Education stimulates creativity of visual artists
Windhoek –Visual artist Rika Nel has encouraged fellow artists to pursue tertiary education, saying education develops the thinking process, which is subjacent to creating art on a higher level.
Nel is currently completing a Master’s Degree in Visual Arts at the University of Namibia and she will be the first recipient of such honour through practical work from the country’s main tertiary institution.
As part of her study, Nel exhibited her artworks at the National Art Gallery of Namibia (NAGN) from November 13 to December 3, 2014.
The exhibition titled ‘Paper as Metaphor for the Fragility and Vulnerability of the Human Being’ presented artwork in a broad variety of techniques with the continuous thread of paper as medium.
The artworks were presented as installations to form a visual portrayal of the fragility and vulnerability of the human being.
Text was used purposefully in the artworks as writing is not autonomous and requires a reader and an interpreter.
With the exhibition, Nel implored viewers to take time to read the texts, even though on some artworks the reading of the text was sometimes intentionally made difficult in an attempt to hide the embarrassment of the victim.
“I used paper, which is very fragile and something that is discarded easily to demonstrate how fragile people are and how easily we use or misuse a human being and then discard him or her without thinking twice.
“This is unfortunately the tendency of the day. I wanted to make viewers aware of our social responsibility and to make society contemplate their responsibility towards vulnerable and fragile humans in society,” she said in interview.
Nel added that she hoped to touch people’s lives and their souls and hoped the exhibition helped the viewer to confront their past, to re-examine their place in the world and make the present and the future a better place to live in.
“Uncomplicated techniques like papier-mâché and embroidery were used to convey a deeply disturbing universal message and herein lies the secret of finding a cohesiveness between material, technique and content,” said Nel.
Her artworks were created from a personal cultural perspective, with figures extending beyond the cultural context of the Afrikaner and the years since 1652 to encompass universal psychic and physical pain to become the symbol of the suffering endured by all humans.
But elements from books, art history, Afrikaner history, Nel’s personal history and the collective history of mankind were portrayed to utilise the exhibition space to create a narrative of abuse and fragility not only in Afrikaner history, but most importantly, in a universal history.
Although visual artists can rely on their natural talents, Nel has expressed the importance of education as it helps them develop the thinking process which is subjacent to creating art on a higher level.
“One could get far by only relying on your natural talents but the more you are exposed to various techniques, materials, styles, etcetera, the better your chance is of developing in an unique and creative manner and not stagnate which is probably the worst thing that can ever happen to any artist.
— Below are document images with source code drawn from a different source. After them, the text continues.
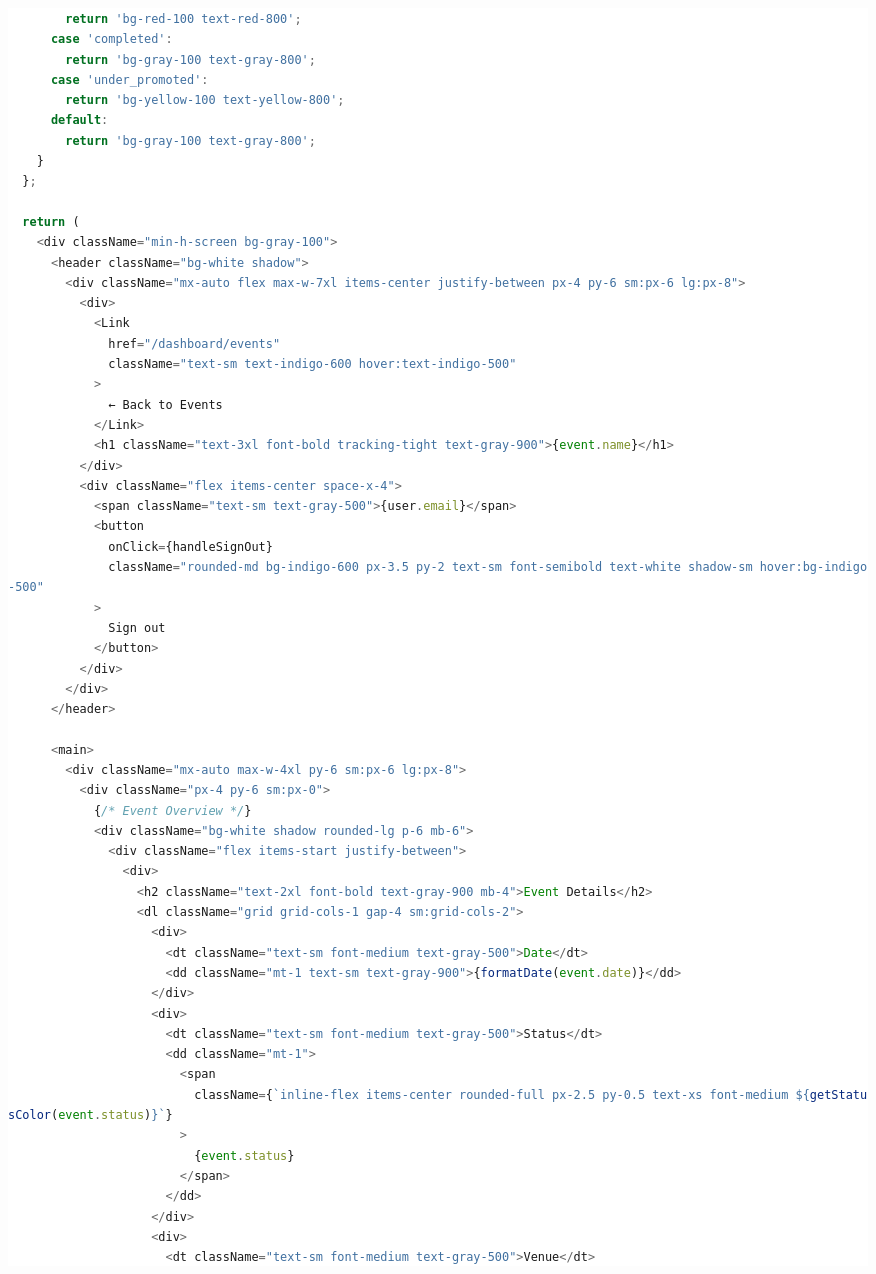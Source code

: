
 ```typescript
        return 'bg-red-100 text-red-800';
      case 'completed':
        return 'bg-gray-100 text-gray-800';
      case 'under_promoted':
        return 'bg-yellow-100 text-yellow-800';
      default:
        return 'bg-gray-100 text-gray-800';
    }
  };

  return (
    <div className="min-h-screen bg-gray-100">
      <header className="bg-white shadow">
        <div className="mx-auto flex max-w-7xl items-center justify-between px-4 py-6 sm:px-6 lg:px-8">
          <div>
            <Link
              href="/dashboard/events"
              className="text-sm text-indigo-600 hover:text-indigo-500"
            >
              ← Back to Events
            </Link>
            <h1 className="text-3xl font-bold tracking-tight text-gray-900">{event.name}</h1>
          </div>
          <div className="flex items-center space-x-4">
            <span className="text-sm text-gray-500">{user.email}</span>
            <button
              onClick={handleSignOut}
              className="rounded-md bg-indigo-600 px-3.5 py-2 text-sm font-semibold text-white shadow-sm hover:bg-indigo-500"
            >
              Sign out
            </button>
          </div>
        </div>
      </header>

      <main>
        <div className="mx-auto max-w-4xl py-6 sm:px-6 lg:px-8">
          <div className="px-4 py-6 sm:px-0">
            {/* Event Overview */}
            <div className="bg-white shadow rounded-lg p-6 mb-6">
              <div className="flex items-start justify-between">
                <div>
                  <h2 className="text-2xl font-bold text-gray-900 mb-4">Event Details</h2>
                  <dl className="grid grid-cols-1 gap-4 sm:grid-cols-2">
                    <div>
                      <dt className="text-sm font-medium text-gray-500">Date</dt>
                      <dd className="mt-1 text-sm text-gray-900">{formatDate(event.date)}</dd>
                    </div>
                    <div>
                      <dt className="text-sm font-medium text-gray-500">Status</dt>
                      <dd className="mt-1">
                        <span
                          className={`inline-flex items-center rounded-full px-2.5 py-0.5 text-xs font-medium ${getStatusColor(event.status)}`}
                        >
                          {event.status}
                        </span>
                      </dd>
                    </div>
                    <div>
                      <dt className="text-sm font-medium text-gray-500">Venue</dt>
```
“In my case, I already had a degree in Fine Arts from the University of Pretoria. So, I was knowledgeable in art history. But there was always something amiss, this was because I put all my energy into art education which I am passionate about and not sorry for one moment. When the University of Namibia introduced a Masters in Visual Art I thought it was high time to invest in myself. This was the best decision that I ever made. I was more scared than when I was a first year,’’ said Nel.
“I again realised the important role that teachers (in this case lecturers) play in the lives of students. Such a person was Prof Herklaas Viljoen who, on the one hand showed me to delve deep into myself, and to be true to myself, but on the other hand to introduce and sometimes re-introduce me to other artists.”
“The most influencing part was to be able to identify with other established and known artists and sometimes less known artists. To understand their way of thinking, why they used certain materials and techniques and what they had to say.
“The focus was however always on you as an individual, your own unique and individual journey in your own creative way. The role of history (call it politics/ social order if you want to) also plays an important role,” she said.
“To study art history makes one understand why art has evolved in a specific way and that the days have long gone by where you could (or wanted to) just paint a pretty picture. Natural talent is only the foundation of what you could develop into.
“The voice of visual art and arts in general is highly underestimated. I think language and communication skills are preventing many artists from studying. I think travelling, reading, studying and communication with other artists opens the mind. It makes you to re-think, to explore and to grow. This can of course only happen when you stay true to yourself,” she added.
Nel revealed that she draws inspirations from the works of Daumier, Blake, Kosuth, Beuys, Boltanski, Jane Alexander, Kentridge, Diane Victor, Berni Searle and many others.
She has completed the practical part and has submitted her thesis but still has to do the viva voce next year to defend her work before a panel of specialists on the subject.